Runtime data provenance for AI pipelines.
Origin is a lightweight library that tracks data as it flows through machine learning training pipelines, generating cryptographic fingerprints and maintaining license metadata for compliance and auditability.
Modern AI models are trained on massive datasets aggregated from diverse sources. This creates significant challenges:
- Compliance requirements: Regulations like the EU AI Act mandate transparency about training data
- License conflicts: Datasets may contain data under incompatible licenses (e.g., mixing GPL and proprietary content)

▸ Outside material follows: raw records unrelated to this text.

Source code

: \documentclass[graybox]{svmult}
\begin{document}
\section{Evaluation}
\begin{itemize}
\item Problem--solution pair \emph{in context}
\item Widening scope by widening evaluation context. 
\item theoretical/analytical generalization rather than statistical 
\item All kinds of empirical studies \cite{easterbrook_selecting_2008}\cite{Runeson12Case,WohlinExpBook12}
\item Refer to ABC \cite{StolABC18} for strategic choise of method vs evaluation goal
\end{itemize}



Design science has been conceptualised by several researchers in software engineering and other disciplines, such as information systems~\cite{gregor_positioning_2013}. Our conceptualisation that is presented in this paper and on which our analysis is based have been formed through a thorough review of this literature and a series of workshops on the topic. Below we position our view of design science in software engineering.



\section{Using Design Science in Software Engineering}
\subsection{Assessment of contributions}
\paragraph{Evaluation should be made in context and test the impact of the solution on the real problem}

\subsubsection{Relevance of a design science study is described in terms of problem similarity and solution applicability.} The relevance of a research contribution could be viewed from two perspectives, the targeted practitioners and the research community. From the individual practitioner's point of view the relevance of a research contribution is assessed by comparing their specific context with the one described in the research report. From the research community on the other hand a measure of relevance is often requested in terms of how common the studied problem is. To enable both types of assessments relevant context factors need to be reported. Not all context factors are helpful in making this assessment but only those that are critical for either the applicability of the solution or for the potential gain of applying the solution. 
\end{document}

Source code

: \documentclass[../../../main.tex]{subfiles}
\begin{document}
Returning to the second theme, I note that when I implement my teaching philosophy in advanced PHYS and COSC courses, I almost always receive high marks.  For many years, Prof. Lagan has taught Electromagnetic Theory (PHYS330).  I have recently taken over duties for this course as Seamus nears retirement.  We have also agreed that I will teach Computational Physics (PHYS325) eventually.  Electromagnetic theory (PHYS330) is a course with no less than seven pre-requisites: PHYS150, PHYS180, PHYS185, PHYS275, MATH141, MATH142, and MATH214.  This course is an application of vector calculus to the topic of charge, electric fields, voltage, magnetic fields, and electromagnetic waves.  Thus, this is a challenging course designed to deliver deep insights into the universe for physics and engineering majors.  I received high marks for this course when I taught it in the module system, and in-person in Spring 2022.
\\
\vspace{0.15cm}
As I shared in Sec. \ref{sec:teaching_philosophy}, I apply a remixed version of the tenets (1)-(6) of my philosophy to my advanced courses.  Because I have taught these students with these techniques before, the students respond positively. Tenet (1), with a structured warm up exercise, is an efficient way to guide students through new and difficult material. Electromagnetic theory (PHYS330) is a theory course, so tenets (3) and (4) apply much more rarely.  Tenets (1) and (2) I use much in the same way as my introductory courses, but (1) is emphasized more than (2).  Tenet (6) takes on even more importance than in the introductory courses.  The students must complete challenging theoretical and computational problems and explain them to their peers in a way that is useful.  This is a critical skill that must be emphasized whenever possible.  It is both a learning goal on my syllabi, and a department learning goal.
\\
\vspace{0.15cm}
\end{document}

- Audit trails: Organizations need to demonstrate what data was used to train specific models
- Reproducibility: Without provenance records, reproducing training runs is unreliable
Studies have found that popular ML datasets frequently contain mislabeled or miscategorized license information, exposing model creators to legal and compliance risks.
Origin provides a zero-dependency observation layer that:
- Records provenance automatically without modifying your training pipeline
- Generates cryptographic fingerprints for individual samples and batches
- Tracks license metadata from data sources through to model training
- Detects potential conflicts between incompatible licenses
- Exports audit-ready reports in standard formats
Unlike experiment tracking tools, Origin focuses exclusively on data lineage. It observes and records, never transforms.
pip install origin-provenancefrom origin.storage.database import ProvenanceDatabase
from origin.hooks.pytorch import DataLoaderHook
# Initialize database
db = ProvenanceDatabase("./provenance.db")
session = db.begin_session(config_hash="experiment_v1")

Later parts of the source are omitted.